### What is required
Beneath this instruction is a listing. Transcribe from it only the stretch from the line with "Please contact the" through the line with "password:7z7s", both end lines included, exactly as written.

### Records for this exercise
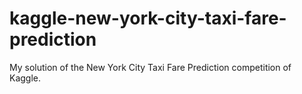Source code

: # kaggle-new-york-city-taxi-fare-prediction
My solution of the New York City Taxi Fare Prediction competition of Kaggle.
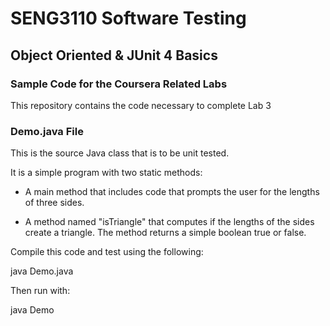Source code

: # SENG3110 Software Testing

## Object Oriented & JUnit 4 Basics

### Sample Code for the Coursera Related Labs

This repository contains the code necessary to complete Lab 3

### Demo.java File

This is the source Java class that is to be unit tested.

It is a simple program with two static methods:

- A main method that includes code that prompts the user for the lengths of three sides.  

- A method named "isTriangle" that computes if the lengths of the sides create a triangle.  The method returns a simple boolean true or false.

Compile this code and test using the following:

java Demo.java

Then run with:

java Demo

...

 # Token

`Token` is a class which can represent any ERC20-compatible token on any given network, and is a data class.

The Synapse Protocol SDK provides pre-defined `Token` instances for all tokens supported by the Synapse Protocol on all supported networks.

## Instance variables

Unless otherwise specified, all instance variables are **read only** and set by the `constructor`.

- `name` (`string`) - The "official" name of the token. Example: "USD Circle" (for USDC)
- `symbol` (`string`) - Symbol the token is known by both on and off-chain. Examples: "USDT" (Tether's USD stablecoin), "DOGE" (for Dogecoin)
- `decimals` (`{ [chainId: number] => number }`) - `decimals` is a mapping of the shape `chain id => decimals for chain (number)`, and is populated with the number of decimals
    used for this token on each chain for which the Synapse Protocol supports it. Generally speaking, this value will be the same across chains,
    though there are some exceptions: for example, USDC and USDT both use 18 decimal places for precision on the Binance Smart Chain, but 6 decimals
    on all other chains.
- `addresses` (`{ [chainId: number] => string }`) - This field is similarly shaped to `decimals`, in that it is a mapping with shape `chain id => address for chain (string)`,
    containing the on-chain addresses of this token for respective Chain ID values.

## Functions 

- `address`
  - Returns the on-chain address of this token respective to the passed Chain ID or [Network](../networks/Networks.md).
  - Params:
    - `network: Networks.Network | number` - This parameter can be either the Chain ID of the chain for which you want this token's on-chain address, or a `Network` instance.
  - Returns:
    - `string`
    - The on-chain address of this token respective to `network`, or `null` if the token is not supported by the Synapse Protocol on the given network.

* * *

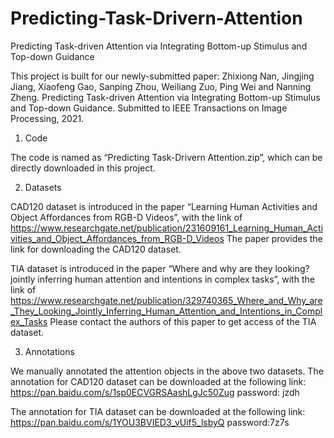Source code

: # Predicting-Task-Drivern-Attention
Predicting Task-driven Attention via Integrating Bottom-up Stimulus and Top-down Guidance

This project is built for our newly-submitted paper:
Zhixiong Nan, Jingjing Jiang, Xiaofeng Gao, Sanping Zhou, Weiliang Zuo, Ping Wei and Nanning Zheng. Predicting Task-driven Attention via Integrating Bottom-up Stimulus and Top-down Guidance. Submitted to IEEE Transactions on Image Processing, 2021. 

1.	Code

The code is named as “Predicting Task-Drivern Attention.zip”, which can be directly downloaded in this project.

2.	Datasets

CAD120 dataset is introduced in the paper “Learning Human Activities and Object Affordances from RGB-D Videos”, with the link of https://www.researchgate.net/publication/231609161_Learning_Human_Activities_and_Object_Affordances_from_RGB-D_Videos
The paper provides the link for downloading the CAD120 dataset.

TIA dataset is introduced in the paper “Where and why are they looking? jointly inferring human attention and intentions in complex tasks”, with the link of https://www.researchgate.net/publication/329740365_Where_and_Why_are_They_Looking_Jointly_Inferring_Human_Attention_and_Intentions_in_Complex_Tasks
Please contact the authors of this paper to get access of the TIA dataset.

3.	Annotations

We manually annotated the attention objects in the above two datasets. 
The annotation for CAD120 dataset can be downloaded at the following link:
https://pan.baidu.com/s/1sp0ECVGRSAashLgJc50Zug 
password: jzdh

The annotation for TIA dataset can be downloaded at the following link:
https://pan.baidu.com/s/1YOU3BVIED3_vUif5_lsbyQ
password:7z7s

### Reply
Please contact the authors of this paper to get access of the TIA dataset.

3.	Annotations

We manually annotated the attention objects in the above two datasets. 
The annotation for CAD120 dataset can be downloaded at the following link:
https://pan.baidu.com/s/1sp0ECVGRSAashLgJc50Zug 
password: jzdh

The annotation for TIA dataset can be downloaded at the following link:
https://pan.baidu.com/s/1YOU3BVIED3_vUif5_lsbyQ
password:7z7s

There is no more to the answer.